**Source material**

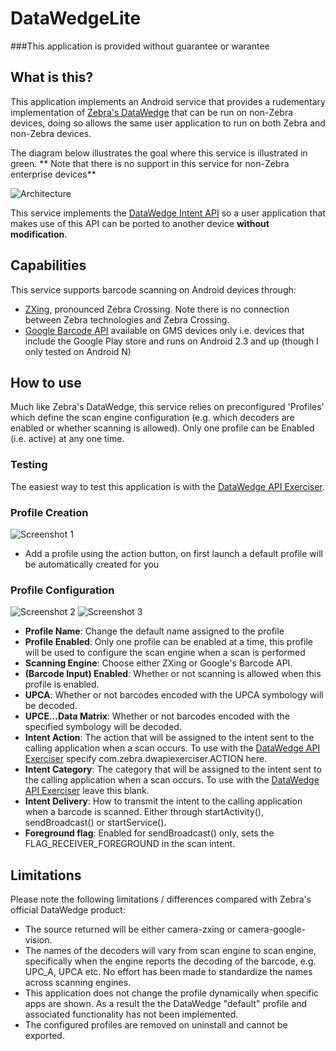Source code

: # DataWedgeLite

###This application is provided without guarantee or warantee

## What is this?

This application implements an Android service that provides a rudementary implementation of [Zebra's DataWedge](http://techdocs.zebra.com/datawedge/5-0/guide/about/) that can be run on non-Zebra devices, doing so allows the same user application to run on both Zebra and non-Zebra devices.

The diagram below illustrates the goal where this service is illustrated in green.
** Note that there is no support in this service for non-Zebra enterprise devices** 

![Architecture](https://github.com/darryncampbell/DataWedgeLite/blob/master/doc/wider_architecture.png?raw=true)

This service implements the [DataWedge Intent API](http://techdocs.zebra.com/datawedge/5-0/guide/api/) so a user application that makes use of this API can be ported to another device **without modification**.


## Capabilities

This service supports barcode scanning on Android devices through:
- [ZXing](https://github.com/zxing/zxing), pronounced Zebra Crossing.  Note there is no connection between Zebra technologies and Zebra Crossing.
- [Google Barcode API](https://developers.google.com/vision/barcodes-overview) available on GMS devices only i.e. devices that include the Google Play store and runs on Android 2.3 and up (though I only tested on Android N)

## How to use
Much like Zebra's DataWedge, this service relies on preconfigured 'Profiles' which define the scan engine configuration (e.g. which decoders are enabled or whether scanning is allowed).  Only one profile can be Enabled (i.e. active) at any one time.

### Testing
The easiest way to test this application is with the [DataWedge API Exerciser](https://github.com/darryncampbell/DataWedge-API-Exerciser).
### Profile Creation
![Screenshot 1](https://github.com/darryncampbell/DataWedgeLite/blob/master/doc/screen1.png?raw=true)

* Add a profile using the action button, on first launch a default profile will be automatically created for you

### Profile Configuration
![Screenshot 2](https://github.com/darryncampbell/DataWedgeLite/blob/master/doc/screen2.png?raw=true)
![Screenshot 3](https://github.com/darryncampbell/DataWedgeLite/blob/master/doc/screen3.png?raw=true)

* **Profile Name**: Change the default name assigned to the profile
* **Profile Enabled**: Only one profile can be enabled at a time, this profile will be used to configure the scan engine when a scan is performed
* **Scanning Engine**: Choose either ZXing or Google's Barcode API.  
* **(Barcode Input) Enabled**: Whether or not scanning is allowed when this profile is enabled.
* **UPCA**: Whether or not barcodes encoded with the UPCA symbology will be decoded.
* **UPCE...Data Matrix**: Whether or not barcodes encoded with the specified symbology will be decoded.
* **Intent Action**: The action that will be assigned to the intent sent to the calling application when a scan occurs.  To use with the [DataWedge API Exerciser](https://github.com/darryncampbell/DataWedge-API-Exerciser) specify com.zebra.dwapiexerciser.ACTION here.
* **Intent Category**: The category that will be assigned to the intent sent to the calling application when a scan occurs.  To use with the [DataWedge API Exerciser](https://github.com/darryncampbell/DataWedge-API-Exerciser) leave this blank.
* **Intent Delivery**: How to transmit the intent to the calling application when a barcode is scanned.  Either through startActivity(), sendBroadcast() or startService().
* **Foreground flag**: Enabled for sendBroadcast() only, sets the FLAG_RECEIVER_FOREGROUND in the scan intent.

## Limitations

Please note the following limitations / differences compared with Zebra's official DataWedge product:
* The source returned will be either camera-zxing or camera-google-vision.
* The names of the decoders will vary from scan engine to scan engine, specifically when the engine reports the decoding of the barcode, e.g. UPC_A, UPCA etc.  No effort has been made to standardize the names across scanning engines.
* This application does not change the profile dynamically when specific apps are shown.  As a result the the DataWedge "default" profile and associated functionality has not been implemented.
* The configured profiles are removed on uninstall and cannot be exported.
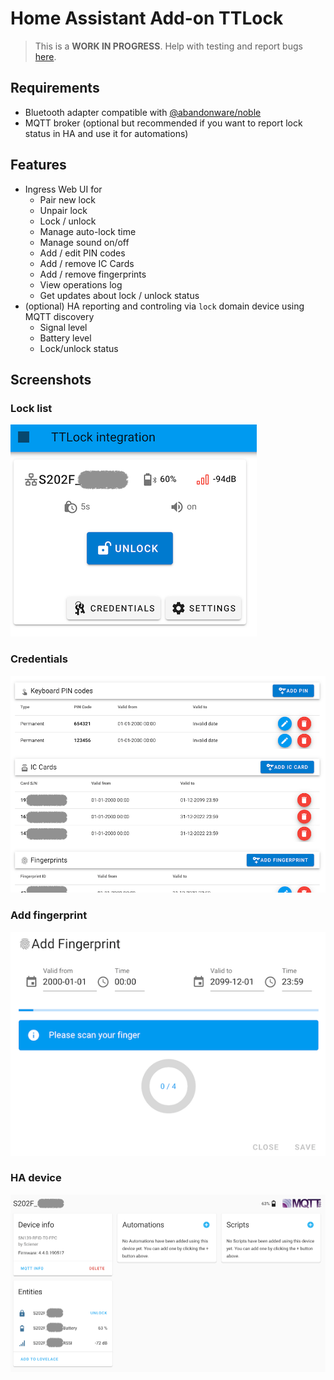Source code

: # Home Assistant Add-on TTLock

> This is a **WORK IN PROGRESS**. Help with testing and report bugs [here](https://github.com/Sdahl1234/ttlock-hass-addons/issues).

## Requirements
- Bluetooth adapter compatible with [@abandonware/noble](https://github.com/abandonware/noble)
- MQTT broker (optional but recommended if you want to report lock status in HA and use it for automations)

## Features
- Ingress Web UI for
  - Pair new lock
  - Unpair lock
  - Lock / unlock
  - Manage auto-lock time
  - Manage sound on/off
  - Add / edit PIN codes
  - Add / remove IC Cards
  - Add / remove fingerprints
  - View operations log
  - Get updates about lock / unlock status
- (optional) HA reporting and controling via `lock` domain device using MQTT discovery
  - Signal level
  - Battery level
  - Lock/unlock status

## Screenshots

### Lock list  
![Lock list](https://raw.githubusercontent.com/Sdahl1234/ttlock-hass-addons/master/ttlock-hass-integration/img/frontend1.png)  

### Credentials  
![Credentials](https://raw.githubusercontent.com/Sdahl1234/ttlock-hass-addons/master/ttlock-hass-integration/img/frontend2.png)  

### Add fingerprint  
![Add fingerprint](https://raw.githubusercontent.com/Sdahl1234/ttlock-hass-addons/master/ttlock-hass-integration/img/frontend3.png)  

### HA device
![HA device](https://raw.githubusercontent.com/Sdahl1234/ttlock-hass-addons/master/ttlock-hass-integration/img/ha1.png)  

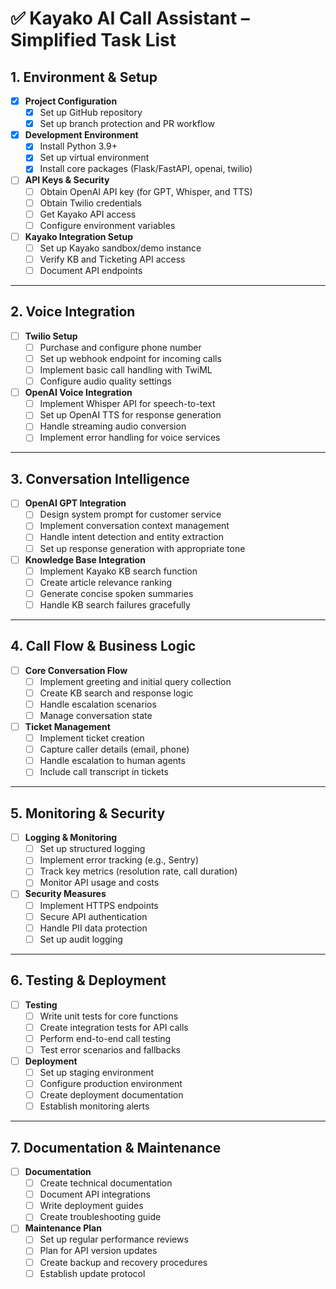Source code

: # ✅ Kayako AI Call Assistant – Simplified Task List

## 1. Environment & Setup

- [x] **Project Configuration**
  - [x] Set up GitHub repository
  - [x] Set up branch protection and PR workflow

- [x] **Development Environment**
  - [x] Install Python 3.9+
  - [x] Set up virtual environment
  - [x] Install core packages (Flask/FastAPI, openai, twilio)

- [ ] **API Keys & Security**
  - [ ] Obtain OpenAI API key (for GPT, Whisper, and TTS)
  - [ ] Obtain Twilio credentials
  - [ ] Get Kayako API access
  - [ ] Configure environment variables

- [ ] **Kayako Integration Setup**
  - [ ] Set up Kayako sandbox/demo instance
  - [ ] Verify KB and Ticketing API access
  - [ ] Document API endpoints

---

## 2. Voice Integration

- [ ] **Twilio Setup**
  - [ ] Purchase and configure phone number
  - [ ] Set up webhook endpoint for incoming calls
  - [ ] Implement basic call handling with TwiML
  - [ ] Configure audio quality settings

- [ ] **OpenAI Voice Integration**
  - [ ] Implement Whisper API for speech-to-text
  - [ ] Set up OpenAI TTS for response generation
  - [ ] Handle streaming audio conversion
  - [ ] Implement error handling for voice services

---

## 3. Conversation Intelligence

- [ ] **OpenAI GPT Integration**
  - [ ] Design system prompt for customer service
  - [ ] Implement conversation context management
  - [ ] Handle intent detection and entity extraction
  - [ ] Set up response generation with appropriate tone

- [ ] **Knowledge Base Integration**
  - [ ] Implement Kayako KB search function
  - [ ] Create article relevance ranking
  - [ ] Generate concise spoken summaries
  - [ ] Handle KB search failures gracefully

---

## 4. Call Flow & Business Logic

- [ ] **Core Conversation Flow**
  - [ ] Implement greeting and initial query collection
  - [ ] Create KB search and response logic
  - [ ] Handle escalation scenarios
  - [ ] Manage conversation state

- [ ] **Ticket Management**
  - [ ] Implement ticket creation
  - [ ] Capture caller details (email, phone)
  - [ ] Handle escalation to human agents
  - [ ] Include call transcript in tickets

---

## 5. Monitoring & Security

- [ ] **Logging & Monitoring**
  - [ ] Set up structured logging
  - [ ] Implement error tracking (e.g., Sentry)
  - [ ] Track key metrics (resolution rate, call duration)
  - [ ] Monitor API usage and costs

- [ ] **Security Measures**
  - [ ] Implement HTTPS endpoints
  - [ ] Secure API authentication
  - [ ] Handle PII data protection
  - [ ] Set up audit logging

---

## 6. Testing & Deployment

- [ ] **Testing**
  - [ ] Write unit tests for core functions
  - [ ] Create integration tests for API calls
  - [ ] Perform end-to-end call testing
  - [ ] Test error scenarios and fallbacks

- [ ] **Deployment**
  - [ ] Set up staging environment
  - [ ] Configure production environment
  - [ ] Create deployment documentation
  - [ ] Establish monitoring alerts

---

## 7. Documentation & Maintenance

- [ ] **Documentation**
  - [ ] Create technical documentation
  - [ ] Document API integrations
  - [ ] Write deployment guides
  - [ ] Create troubleshooting guide

- [ ] **Maintenance Plan**
  - [ ] Set up regular performance reviews
  - [ ] Plan for API version updates
  - [ ] Create backup and recovery procedures
  - [ ] Establish update protocol 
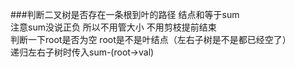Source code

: ###判断二叉树是否存在一条根到叶的路径 结点和等于sum  
	注意sum没说正负 所以不用管大小 不用剪枝提前结束  
	判断一下root是否为空 root是不是叶结点（左右子树是不是都已经空了）  
	递归左右子树时传入sum-(root->val)  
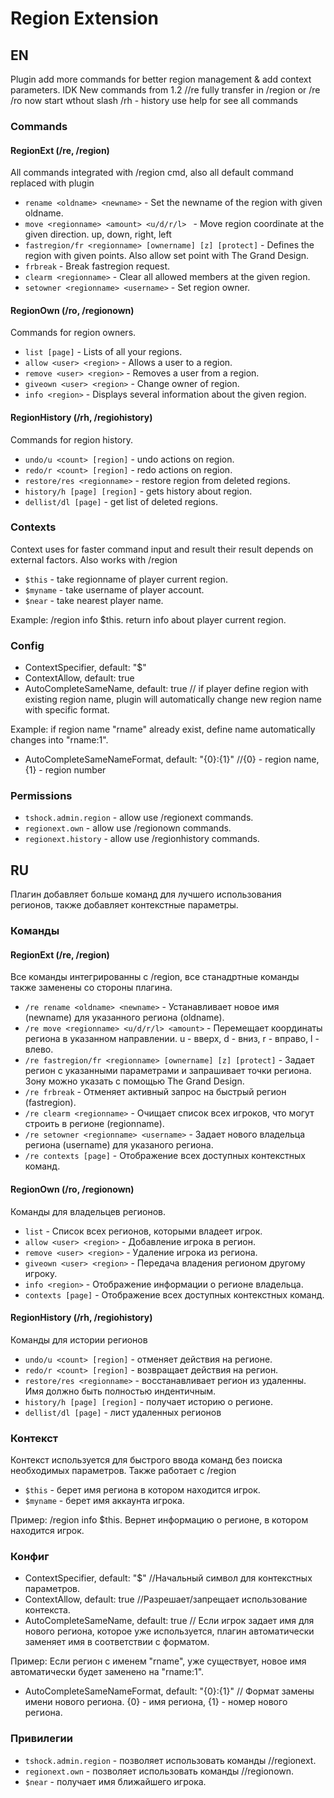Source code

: # Region Extension
## EN
Plugin add more commands for better region management & add context parameters.
IDK
New commands from 1.2
//re fully transfer in /region or /re
/ro now start wthout slash
/rh - history
use help for see all commands
### Commands
#### RegionExt (/re, /region)
All commands integrated with /region cmd, also all default command replaced with plugin
- `rename <oldname> <newname>` - Set the newname of the region with given oldname.
- `move <regionname> <amount> <u/d/r/l> ` - Move region coordinate at the given direction. up, down, right, left
- `fastregion/fr <regionname> [ownername] [z] [protect]` - Defines the region with given points. Also allow set point with The Grand Design.
- `frbreak` - Break fastregion request.
- `clearm <regionname>` - Clear all allowed members at the given region.
- `setowner <regionname> <username>` - Set region owner.
#### RegionOwn (/ro, /regionown)
Commands for region owners.
- `list [page]` - Lists of all your regions.
- `allow <user> <region>` - Allows a user to a region.
- `remove <user> <region>` - Removes a user from a region.
- `giveown <user> <region>` - Change owner of region.
- `info <region>` - Displays several information about the given region.
#### RegionHistory (/rh, /regiohistory)
Commands for region history.
- `undo/u <count> [region]` - undo actions on region.
- `redo/r <count> [region]` - redo actions on region.
- `restore/res <regionname>` - restore region from deleted regions.
- `history/h [page] [region]` - gets history about region.
- `dellist/dl [page]` - get list of deleted regions.
### Contexts
Context uses for faster command input and result their result depends on external factors. Also works with /region
- `$this` - take regionname of player current region.
- `$myname` - take username of player account.
- `$near` - take nearest player name.

Example: /region info $this. return info about player current region.
### Config
- ContextSpecifier, default: "$"
- ContextAllow, default: true
- AutoCompleteSameName, default: true // if player define region with existing region name, plugin will automatically change new region name with specific format.

Example: if region name "rname" already exist, define name automatically changes into "rname:1".
- AutoCompleteSameNameFormat, default: "{0}:{1}" //{0} - region name, {1} - region number
### Permissions
- `tshock.admin.region` - allow use /regionext commands.
- `regionext.own` - allow use /regionown commands.
- `regionext.history` - allow use /regionhistory commands.

## RU
Плагин добавляет больше команд для лучшего использования регионов, также добавляет контекстные параметры.
### Команды
#### RegionExt (/re, /region)
Все команды интегрированны с /region, все станадртные команды также заменены со стороны плагина.
- `/re rename <oldname> <newname>` - Устанавливает новое имя (newname) для указанного региона (oldname).
- `/re move <regionname> <u/d/r/l> <amount>` - Перемещает координаты региона в указанном направлении. u - вверх, d - вниз, r - вправо, l - влево.
- `/re fastregion/fr <regionname> [ownername] [z] [protect]` - Задает регион с указанными параметрами и запрашивает точки региона. Зону можно указать с помощью The Grand Design.
- `/re frbreak` - Отменяет активный запрос на быстрый регион (fastregion).
- `/re clearm <regionname>` - Очищает список всех игроков, что могут строить в регионе (regionname).
- `/re setowner <regionname> <username>` - Задает нового владельца региона (username) для указаного региона.
- `/re contexts [page]` - Отображение всех доступных контекстных команд.
#### RegionOwn (/ro, /regionown)
Команды для владельцев регионов.
- `list` - Список всех регионов, которыми владеет игрок.
- `allow <user> <region>` - Добавление игрока в регион.
- `remove <user> <region>` - Удаление игрока из региона.
- `giveown <user> <region>` - Передача владения регионом другому игроку.
- `info <region>` - Отображение информации о регионе владельца.
- `contexts [page]` - Отображение всех доступных контекстных команд.
#### RegionHistory (/rh, /regiohistory)
Команды для истории регионов
- `undo/u <count> [region]` - отменяет действия на регионе.
- `redo/r <count> [region]` - возвращает действия на регион.
- `restore/res <regionname>` - восстанавливает регион из удаленны. Имя должно быть полностью индентичным.
- `history/h [page] [region]` - получает историю о регионе.
- `dellist/dl [page]` - лист удаленных регионов
### Контекст
Контекст используется для быстрого ввода команд без поиска необходимых параметров. Также работает с /region
- `$this` - берет имя региона в котором находится игрок.
- `$myname` - берет имя аккаунта игрока.

Пример: /region info $this. Вернет информацию о регионе, в котором находится игрок.
### Конфиг
- ContextSpecifier, default: "$" //Начальный символ для контекстных параметров.
- ContextAllow, default: true //Разрешает/запрещает использование контекста.
- AutoCompleteSameName, default: true // Если игрок задает имя для нового региона, которое уже используется, плагин автоматически заменяет имя в соответствии с форматом.

Пример: Если регион с именем "rname", уже существует, новое имя автоматически будет заменено на "rname:1".
- AutoCompleteSameNameFormat, default: "{0}:{1}" // Формат замены имени нового региона. {0} - имя региона, {1} - номер нового региона.
### Привилегии
- `tshock.admin.region` - позволяет использовать команды //regionext. 
- `regionext.own` - позволяет использовать команды //regionown.
- `$near` - получает имя ближайшего игрока.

**Exercise instructions**
Looking at the listing above, count each line that contains the word "всех" and write the number with nothing else.

**Completed exercise**
4